Photos of your world. You stand in a snow-covered forest, with a stillness not found in my summer. In those photos, the kiss of time moves slower, for the kiss of time moves faster in the heat of summer. I find myself longing for the winter, yet I need the summer; without summer, there is no winter; without spring, there is no autumn. Without the kiss of time, there would be no time for us. Our impermanence would be permanence. Our beauty and wonder would never be so lovely. Our hearts would beat something other than blood, as we grow colder every hundred years or so.
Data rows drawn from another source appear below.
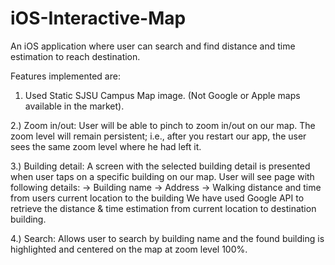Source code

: # iOS-Interactive-Map
 An iOS application where user can search and find distance and time estimation to reach destination.
 
Features implemented are:

1)  Used Static SJSU Campus Map image. (Not Google or Apple maps available in the market). 

2.) Zoom in/out: User will be able to pinch to zoom in/out on our map. The zoom level will remain persistent; i.e., after you restart our app, the user sees the same zoom level where he had left it.

3.) Building detail: A screen with the selected building detail is presented when user taps on a specific building on our map. User will see page with following details:
   ->  Building name
   ->  Address
   -> Walking distance and time from users current location to the building
We have used Google API to retrieve the distance & time estimation from current location to destination building.

4.) Search: Allows user to search by building name and the found building is highlighted and centered on the map at zoom level 100%. 
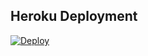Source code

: ## Heroku Deployment
[![Deploy](https://www.herokucdn.com/deploy/button.svg)](https://heroku.com/deploy?template=https://github.com/ramoben200/CraftyTagger)


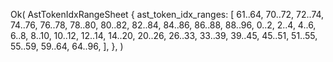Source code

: Ok(
    AstTokenIdxRangeSheet {
        ast_token_idx_ranges: [
            61..64,
            70..72,
            72..74,
            74..76,
            76..78,
            78..80,
            80..82,
            82..84,
            84..86,
            86..88,
            88..96,
            0..2,
            2..4,
            4..6,
            6..8,
            8..10,
            10..12,
            12..14,
            14..20,
            20..26,
            26..33,
            33..39,
            39..45,
            45..51,
            51..55,
            55..59,
            59..64,
            64..96,
        ],
    },
)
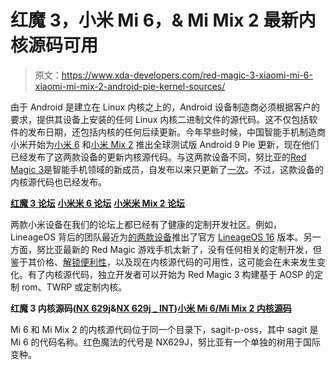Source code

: # 红魔 3，小米 Mi 6，& Mi Mix 2 最新内核源码可用

> 原文：<https://www.xda-developers.com/red-magic-3-xiaomi-mi-6-xiaomi-mi-mix-2-android-pie-kernel-sources/>

由于 Android 是建立在 Linux 内核之上的，Android 设备制造商必须根据客户的要求，提供其设备上安装的任何 Linux 内核二进制文件的源代码。这不仅包括软件的发布日期，还包括内核的任何后续更新。今年早些时候，中国智能手机制造商小米开始为[小米 6](https://www.xda-developers.com/xiaomi-mi-6-first-android-pie-beta/) 和[小米 Mix 2](https://www.xda-developers.com/xiaomi-mi-note-3-mi-mix-2-android-pie/) 推出全球测试版 Android 9 Pie 更新，现在他们已经发布了这两款设备的更新内核源代码。与这两款设备不同，努比亚的[Red Magic 3](https://www.xda-developers.com/nubia-red-magic-3-review/)是智能手机领域的新成员，自发布以来只更新了[一次](https://www.xda-developers.com/nubia-red-magic-3-block-calls-game-mode/)。不过，这款设备的内核源代码也已经发布。

[**红魔 3 论坛**](https://forum.xda-developers.com/red-magic-3) **[小米米 6 论坛](https://forum.xda-developers.com/mi-6)** [**小米米 Mix 2 论坛**](https://forum.xda-developers.com/mi-mix-2)

两款小米设备在我们的论坛上都已经有了健康的定制开发社区。例如，LineageOS 背后的团队最近为[的两款设备](https://www.xda-developers.com/lineageos-16-xiaomi-mi-6-xiaomi-mi-mix-2-essential-phone/)推出了官方 [LineageOS 16](https://www.xda-developers.com/lineageos-16-android-pie/) 版本。另一方面，努比亚最新的 Red Magic 游戏手机太新了，没有任何相关的定制开发，但鉴于其价格、[解锁便利性](https://forum.xda-developers.com/red-magic-3/how-to/red-magic-3-root-guide-t3933148)，以及现在内核源代码的可用性，这可能会在未来发生变化。有了内核源代码，独立开发者可以开始为 Red Magic 3 构建基于 AOSP 的定制 rom、TWRP 或定制内核。

**红魔 3 内核源码([NX 629j](https://github.com/ztemt/NX629J_P_kernel)&[NX 629j _ INT](https://github.com/ztemt/NX629J_P_kernel_INT))[小米 Mi 6/Mi Mix 2 内核源码](https://github.com/MiCode/Xiaomi_Kernel_OpenSource/tree/sagit-p-oss)**

Mi 6 和 Mi Mix 2 的内核源代码位于同一个目录下，sagit-p-oss，其中 sagit 是 Mi 6 的代码名称。红色魔法的代号是 NX629J，努比亚有一个单独的树用于国际变种。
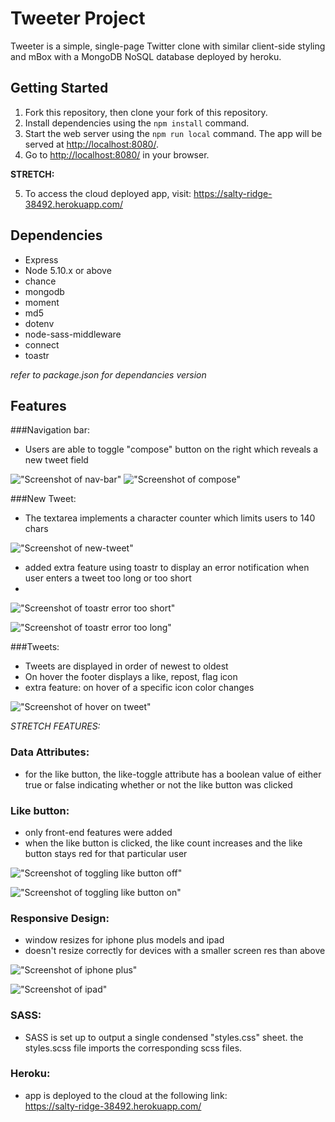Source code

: # Tweeter Project

Tweeter is a simple, single-page Twitter clone with similar client-side styling and mBox with a MongoDB NoSQL database deployed by heroku.

## Getting Started

1. Fork this repository, then clone your fork of this repository.
2. Install dependencies using the `npm install` command.
3. Start the web server using the `npm run local` command. The app will be served at <http://localhost:8080/>.
4. Go to <http://localhost:8080/> in your browser.

**STRETCH:**

5. To access the cloud deployed app, visit: <https://salty-ridge-38492.herokuapp.com/>

## Dependencies

- Express
- Node 5.10.x or above
- chance
- mongodb
- moment
- md5
- dotenv
- node-sass-middleware
- connect
- toastr

*refer to package.json for dependancies version*


## Features

###Navigation bar:
- Users are able to toggle "compose" button on the right which reveals a new tweet field

!["Screenshot of nav-bar"](https://github.com/hvdson/tweeter/blob/master/docs/navbar.png)
!["Screenshot of compose"](https://github.com/hvdson/tweeter/blob/master/docs/compose-hover.png)

###New Tweet:

- The textarea implements a character counter which limits users to 140 chars

!["Screenshot of new-tweet"](https://github.com/hvdson/tweeter/blob/master/docs/newtweet.png)

- added extra feature using toastr to display an error notification when user enters a tweet too long or too short
- 
!["Screenshot of toastr error too short"](https://github.com/hvdson/tweeter/blob/master/docs/toastr-tweet-short.png)

!["Screenshot of toastr error too long"](https://github.com/hvdson/tweeter/blob/master/docs/toastr-tweet-long.png)

###Tweets:
- Tweets are displayed in order of newest to oldest 
- On hover the footer displays a like, repost, flag icon
- extra feature: on hover of a specific icon color changes

!["Screenshot of hover on tweet"](https://github.com/hvdson/tweeter/blob/master/docs/hover-icon-repost.png)

*STRETCH FEATURES:*

### Data Attributes:
- for the like button, the like-toggle attribute has a boolean value of either true or false indicating whether or not the like button was clicked 

### Like button:
- only front-end features were added
- when the like button is clicked, the like count increases and the like button stays red for that particular user

!["Screenshot of toggling like button off"](https://github.com/hvdson/tweeter/blob/master/docs/tweets-like-button-false.png)

!["Screenshot of toggling like button on"](https://github.com/hvdson/tweeter/blob/master/docs/tweets-like-button-true.png)

### Responsive Design:
- window resizes for iphone plus models and ipad
- doesn't resize correctly for devices with a smaller screen res than above

!["Screenshot of iphone plus"](https://github.com/hvdson/tweeter/blob/master/docs/responsive-design-iphone-plus.png)

!["Screenshot of ipad"](https://github.com/hvdson/tweeter/blob/master/docs/responsive-design-ipad.png)

### SASS:
- SASS is set up to output a single condensed "styles.css" sheet. the styles.scss file imports the corresponding scss files.

### Heroku:
- app is deployed to the cloud at the following link:<br>
<https://salty-ridge-38492.herokuapp.com/>







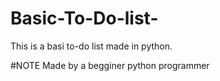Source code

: # Basic-To-Do-list-
This is a basi to-do list made in python.

#NOTE
Made by a begginer python programmer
The words of Rumi take shape and play a scene with sounds as I sit thinking of the desert, exotic lands, and being another person in another land with another life.
In a far off land different from my own, I am alone, and I walk within your nation, yet I walk apart. The half-hidden faces and the glances show me that I do not belong here.
I have never worn so much cloth around my head, had so much material cover my body, and I have never felt unseen; yet the heat and the clothing cool my skin, and I feel free of fear.
Arabic on the wind and the vision of a mosque so beautiful you know the artists and architects loved their god, yet I’m a hypocrite for I do not believe in anything anymore.
Safely wrapped, a kind man ushered me towards the tea house to have something to drink. The smell of mint, rose water, and orange blossoms put my mind in a philosophical mood.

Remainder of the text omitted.